I am planning to automate a process of cleaning file systems in Linux using a set of scripts in Shell, Python and I'll create a simple dashboard using Node.js to allow a more visual approach.

I have a script in Shell which already cleans a file system in a specific server - but I have to login and then issue this command. Now I am proceeding with a dashboard in HTML/CSS/JS to visualize all servers which are having space problems.

My idea is: create a Python scrip to login and get a list of filesystems and its usage and update a single JSON file, then, my dashboard uses this JSON to feed the screen.

My question is how to get the list of file system in Linux and its usage?

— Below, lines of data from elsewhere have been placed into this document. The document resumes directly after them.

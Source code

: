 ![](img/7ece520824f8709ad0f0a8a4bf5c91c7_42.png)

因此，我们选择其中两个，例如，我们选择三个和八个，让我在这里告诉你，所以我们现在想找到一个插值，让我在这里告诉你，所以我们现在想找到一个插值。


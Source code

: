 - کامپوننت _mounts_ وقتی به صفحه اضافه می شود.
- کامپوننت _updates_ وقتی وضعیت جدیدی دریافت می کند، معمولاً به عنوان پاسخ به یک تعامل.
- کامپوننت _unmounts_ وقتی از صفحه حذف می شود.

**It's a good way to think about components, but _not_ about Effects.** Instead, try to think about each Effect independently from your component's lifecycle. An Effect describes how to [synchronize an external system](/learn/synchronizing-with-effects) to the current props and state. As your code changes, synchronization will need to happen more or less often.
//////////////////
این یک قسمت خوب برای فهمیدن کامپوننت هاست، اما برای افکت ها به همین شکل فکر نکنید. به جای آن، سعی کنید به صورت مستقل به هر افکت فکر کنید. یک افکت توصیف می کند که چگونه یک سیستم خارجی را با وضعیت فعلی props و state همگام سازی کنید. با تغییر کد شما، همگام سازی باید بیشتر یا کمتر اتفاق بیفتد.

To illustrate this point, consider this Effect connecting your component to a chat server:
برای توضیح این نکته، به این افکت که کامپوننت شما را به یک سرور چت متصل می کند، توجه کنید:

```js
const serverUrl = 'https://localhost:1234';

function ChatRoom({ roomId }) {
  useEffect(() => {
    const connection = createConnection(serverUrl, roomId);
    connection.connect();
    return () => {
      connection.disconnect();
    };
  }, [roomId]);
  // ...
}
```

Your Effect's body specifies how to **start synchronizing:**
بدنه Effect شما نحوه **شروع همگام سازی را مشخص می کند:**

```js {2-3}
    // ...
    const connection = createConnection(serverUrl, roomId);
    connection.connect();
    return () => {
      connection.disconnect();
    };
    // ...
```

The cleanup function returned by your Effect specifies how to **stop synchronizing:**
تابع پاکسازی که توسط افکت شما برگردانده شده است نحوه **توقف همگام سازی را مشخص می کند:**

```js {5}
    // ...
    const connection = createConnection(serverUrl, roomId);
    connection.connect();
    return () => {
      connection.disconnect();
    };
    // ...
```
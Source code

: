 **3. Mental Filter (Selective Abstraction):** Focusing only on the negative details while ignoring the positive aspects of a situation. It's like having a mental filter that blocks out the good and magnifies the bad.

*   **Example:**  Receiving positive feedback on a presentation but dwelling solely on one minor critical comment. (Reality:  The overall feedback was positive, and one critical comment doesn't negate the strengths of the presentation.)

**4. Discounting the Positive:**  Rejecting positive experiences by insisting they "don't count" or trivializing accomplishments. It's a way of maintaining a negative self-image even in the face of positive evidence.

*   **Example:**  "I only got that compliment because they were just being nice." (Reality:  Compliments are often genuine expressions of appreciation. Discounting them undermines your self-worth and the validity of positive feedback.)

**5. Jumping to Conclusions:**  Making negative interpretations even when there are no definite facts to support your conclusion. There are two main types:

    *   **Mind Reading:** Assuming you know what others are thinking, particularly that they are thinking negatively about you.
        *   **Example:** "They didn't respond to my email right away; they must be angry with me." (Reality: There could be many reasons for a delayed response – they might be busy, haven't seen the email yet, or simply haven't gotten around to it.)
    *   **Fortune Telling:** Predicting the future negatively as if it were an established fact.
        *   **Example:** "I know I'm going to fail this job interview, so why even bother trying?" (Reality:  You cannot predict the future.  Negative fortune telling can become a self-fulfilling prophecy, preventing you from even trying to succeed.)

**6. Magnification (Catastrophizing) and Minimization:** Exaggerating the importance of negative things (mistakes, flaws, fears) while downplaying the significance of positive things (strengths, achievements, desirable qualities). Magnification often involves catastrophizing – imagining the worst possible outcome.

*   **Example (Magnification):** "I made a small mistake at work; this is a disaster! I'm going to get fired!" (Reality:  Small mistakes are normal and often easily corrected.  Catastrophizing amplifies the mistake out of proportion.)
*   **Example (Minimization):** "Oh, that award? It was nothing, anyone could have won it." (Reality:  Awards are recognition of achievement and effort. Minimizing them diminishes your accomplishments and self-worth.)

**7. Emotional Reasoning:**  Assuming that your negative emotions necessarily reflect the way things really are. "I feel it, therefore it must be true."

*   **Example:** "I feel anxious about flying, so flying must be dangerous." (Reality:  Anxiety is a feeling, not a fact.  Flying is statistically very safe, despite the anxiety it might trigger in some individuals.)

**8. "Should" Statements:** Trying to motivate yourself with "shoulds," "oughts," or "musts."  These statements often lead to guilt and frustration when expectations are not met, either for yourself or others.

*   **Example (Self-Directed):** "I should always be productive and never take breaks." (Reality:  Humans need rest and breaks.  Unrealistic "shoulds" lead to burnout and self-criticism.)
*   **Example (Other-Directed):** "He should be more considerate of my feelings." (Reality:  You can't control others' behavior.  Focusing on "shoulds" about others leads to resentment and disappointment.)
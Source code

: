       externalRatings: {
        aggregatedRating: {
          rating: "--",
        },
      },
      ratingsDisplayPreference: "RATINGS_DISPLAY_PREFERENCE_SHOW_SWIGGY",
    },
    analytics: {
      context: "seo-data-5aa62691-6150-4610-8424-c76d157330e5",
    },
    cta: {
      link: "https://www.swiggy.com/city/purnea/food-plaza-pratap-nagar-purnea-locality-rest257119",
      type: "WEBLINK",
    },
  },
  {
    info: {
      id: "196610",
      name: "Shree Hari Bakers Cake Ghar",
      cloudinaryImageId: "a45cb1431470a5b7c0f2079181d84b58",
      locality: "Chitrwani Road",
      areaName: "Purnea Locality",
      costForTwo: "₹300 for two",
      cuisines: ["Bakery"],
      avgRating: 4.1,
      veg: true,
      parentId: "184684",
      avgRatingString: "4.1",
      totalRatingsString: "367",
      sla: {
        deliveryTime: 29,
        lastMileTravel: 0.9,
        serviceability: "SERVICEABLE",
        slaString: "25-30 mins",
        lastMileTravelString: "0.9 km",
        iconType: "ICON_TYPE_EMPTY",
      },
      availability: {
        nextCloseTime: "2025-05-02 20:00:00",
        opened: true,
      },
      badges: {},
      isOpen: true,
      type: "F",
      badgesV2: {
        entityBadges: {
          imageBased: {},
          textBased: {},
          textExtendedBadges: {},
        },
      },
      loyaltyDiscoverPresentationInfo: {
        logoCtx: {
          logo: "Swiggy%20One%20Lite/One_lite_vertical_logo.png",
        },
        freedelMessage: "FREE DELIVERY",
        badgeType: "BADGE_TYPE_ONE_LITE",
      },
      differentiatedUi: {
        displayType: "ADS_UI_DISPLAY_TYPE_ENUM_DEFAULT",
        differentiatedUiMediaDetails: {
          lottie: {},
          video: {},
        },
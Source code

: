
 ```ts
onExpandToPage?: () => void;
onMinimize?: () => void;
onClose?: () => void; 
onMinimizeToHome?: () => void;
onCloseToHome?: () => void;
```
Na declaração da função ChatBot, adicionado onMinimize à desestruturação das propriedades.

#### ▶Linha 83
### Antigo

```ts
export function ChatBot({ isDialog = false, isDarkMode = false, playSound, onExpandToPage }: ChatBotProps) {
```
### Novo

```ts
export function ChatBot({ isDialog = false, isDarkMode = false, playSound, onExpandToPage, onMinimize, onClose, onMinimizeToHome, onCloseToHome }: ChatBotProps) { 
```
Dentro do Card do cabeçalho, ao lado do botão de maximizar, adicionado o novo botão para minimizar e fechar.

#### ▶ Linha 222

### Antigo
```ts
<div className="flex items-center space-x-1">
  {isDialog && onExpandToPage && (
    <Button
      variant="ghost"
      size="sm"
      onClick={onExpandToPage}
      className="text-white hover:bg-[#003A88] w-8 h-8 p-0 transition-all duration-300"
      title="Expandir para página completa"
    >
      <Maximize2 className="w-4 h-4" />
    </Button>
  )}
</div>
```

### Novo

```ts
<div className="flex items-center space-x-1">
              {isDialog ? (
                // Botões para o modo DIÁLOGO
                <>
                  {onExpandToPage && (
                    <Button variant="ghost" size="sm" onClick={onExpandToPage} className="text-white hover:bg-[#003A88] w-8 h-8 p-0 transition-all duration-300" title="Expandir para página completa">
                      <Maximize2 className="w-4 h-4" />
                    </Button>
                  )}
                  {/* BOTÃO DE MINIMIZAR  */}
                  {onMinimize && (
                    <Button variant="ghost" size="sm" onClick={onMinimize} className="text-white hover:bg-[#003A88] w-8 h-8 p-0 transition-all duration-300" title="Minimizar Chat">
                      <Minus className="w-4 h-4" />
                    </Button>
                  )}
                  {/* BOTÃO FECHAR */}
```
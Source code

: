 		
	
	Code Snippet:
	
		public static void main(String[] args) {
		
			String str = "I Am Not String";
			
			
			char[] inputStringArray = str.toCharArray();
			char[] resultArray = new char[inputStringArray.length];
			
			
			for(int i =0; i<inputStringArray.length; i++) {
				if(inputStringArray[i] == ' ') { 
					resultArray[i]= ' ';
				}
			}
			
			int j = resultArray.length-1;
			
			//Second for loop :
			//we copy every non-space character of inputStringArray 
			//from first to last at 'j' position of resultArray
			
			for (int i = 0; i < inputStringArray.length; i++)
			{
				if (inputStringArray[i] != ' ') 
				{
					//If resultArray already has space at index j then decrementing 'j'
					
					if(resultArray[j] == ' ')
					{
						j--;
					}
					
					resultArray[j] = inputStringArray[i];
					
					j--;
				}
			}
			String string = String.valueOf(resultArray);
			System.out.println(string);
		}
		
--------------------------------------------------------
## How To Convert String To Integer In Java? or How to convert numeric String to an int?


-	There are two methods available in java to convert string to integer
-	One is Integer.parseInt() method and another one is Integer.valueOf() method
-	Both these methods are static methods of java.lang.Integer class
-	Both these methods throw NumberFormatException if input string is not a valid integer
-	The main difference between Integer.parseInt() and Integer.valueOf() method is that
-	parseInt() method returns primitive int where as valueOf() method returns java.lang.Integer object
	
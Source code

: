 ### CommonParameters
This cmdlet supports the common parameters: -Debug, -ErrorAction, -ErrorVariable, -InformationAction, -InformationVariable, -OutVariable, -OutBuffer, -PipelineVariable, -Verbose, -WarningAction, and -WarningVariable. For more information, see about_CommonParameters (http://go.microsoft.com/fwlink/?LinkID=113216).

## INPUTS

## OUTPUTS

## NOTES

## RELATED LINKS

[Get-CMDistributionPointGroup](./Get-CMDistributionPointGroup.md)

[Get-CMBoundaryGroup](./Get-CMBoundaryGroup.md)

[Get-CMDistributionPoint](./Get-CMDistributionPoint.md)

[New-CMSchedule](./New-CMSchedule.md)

To remote connect to a ssh and retrive a list with the filesystems and usage you can use paramiko SSH client and df command like this:

To install paramiko using pip issue:

sudo pip install paramiko

The regex module should be default installed

import paramiko, re

server = "your_server_ip_or_name"
username = "your_ssh_user"
password = "your_ssh_password"

ssh = paramiko.SSHClient()
ssh.set_missing_host_key_policy(paramiko.AutoAddPolicy())
ssh.connect(server, username=username, password=password)
ssh_stdin, ssh_stdout, ssh_stderr = ssh.exec_command("df")

filesystems = []
for line in ssh_stdout.readlines()[1:]:
    line = re.sub('\s+', ' ', line).strip()
    parameters = line.split(' ')
    usage_percent =  re.findall(r'\d+', parameters[4])
    filesystems.append({'name' : parameters[0], 'usage' : usage_percent[0]})

print filesystems

It will result in a list of dictionaries containing keys name, and usage like in this example:

[{'usage': u'17%', 'name': u'/dev/root'}, {'usage': u'0%', 'name': u'devtmpfs'}, {'usage': u'0%', 'name': u'tmpfs'}, {'usage': u'9%', 'name': u'tmpfs'}, {'usage': u'1%', 'name': u'tmpfs'}, {'usage': u'0%', 'name': u'tmpfs'}, {'usage': u'31%', 'name': u'/dev/mmcblk0p6'}, {'usage': u'0%', 'name': u'tmpfs'}]

You can use command

df

Provides an option to display sizes in Human Readable formats (eg, 1K 1M 1G) by using '-h'.This is the most common command but you can also check du and di . di in fact provides even more info than df .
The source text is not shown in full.